The New York headquarters of the Greek Orthodox Archdiocese of America. Photo credit: goarch.org

Churches under the jurisdiction of the Greek Orthodox Archdiocese of America will toll their bells mournfully following Turkey’s decision to convert Hagia Sophia into a mosque.

The action was decided by the Archdiocese’s Holy Synod during a video conference call that was chaired by His Eminence Archbishop Elpidophoros on Thursday, July 16.

Attendees agreed that a day of deceleration, of “mourning and intense grief,” was necessary to show the Church’s stance on the matter as well as its solidarity and  strength in the midst of the decision.

The solemn yet beautiful display of solidarity is scheduled to take place on Friday, July 24 – the same day when the first official Islamic prayer service is planned to be held at the iconic Christian monument in Istanbul. Church flags will also be lowered to half-mast.

In a previous announcement, the Holy Synod had called Erdogan’s decision the start of a “program of cultural and spiritual misappropriation and a violation of all models for harmonious coexistence and mutual respect,” stressing that they will never cease pursuing their righteous demands for Hagia Sophia.

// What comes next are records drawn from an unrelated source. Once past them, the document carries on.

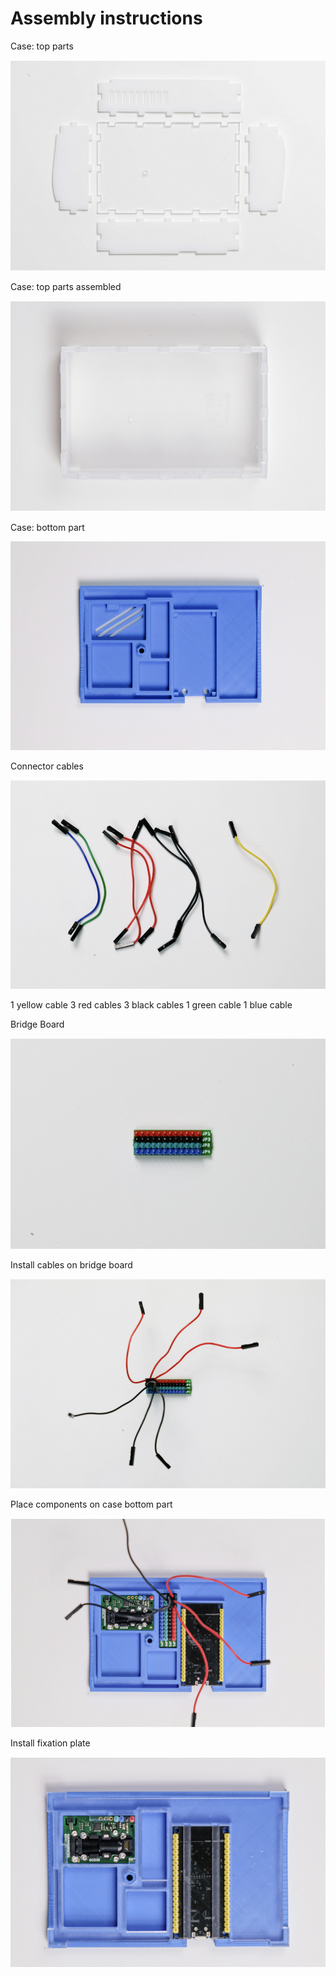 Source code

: 
# Assembly instructions

Case: top parts

![](step1.png)

Case: top parts assembled

![](step2.png)

Case: bottom part

![](step3.png)

Connector cables

![](step4.png)

1 yellow cable
3 red cables
3 black cables
1 green cable
1 blue cable

Bridge Board

![](step5.png)

Install cables on bridge board

![](step6.png)

Place components on case bottom part

![](step7.png)

Install fixation plate

![](step8.png)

The Archdiocese’s Holy Synod also called for Greek Orthodox churches to perform the same liturgy on July 24 as the one held during the Friday of the Fifth Week of Lent, the day when Christ’s crucifixion is recounted.

On top of receiving the support of many in the Greek-American community, His Eminence Archbishop Elpidophoros took to Twitter to thank former US Vice President Joe Biden for expressing his support on the issue on Friday, July 17, writing that “I was grateful to receive a call from VP Joe Biden, expressing his support of our Ecumenical Patriarchate, and his solidarity with our cause to maintain the status quo for Hagia Sophia.”

Along with Greece, various political and world leaders have also spoken out against Turkey’s decision to convert Hagia Sophia into a mosque, citing the historical and cultural significance of the site.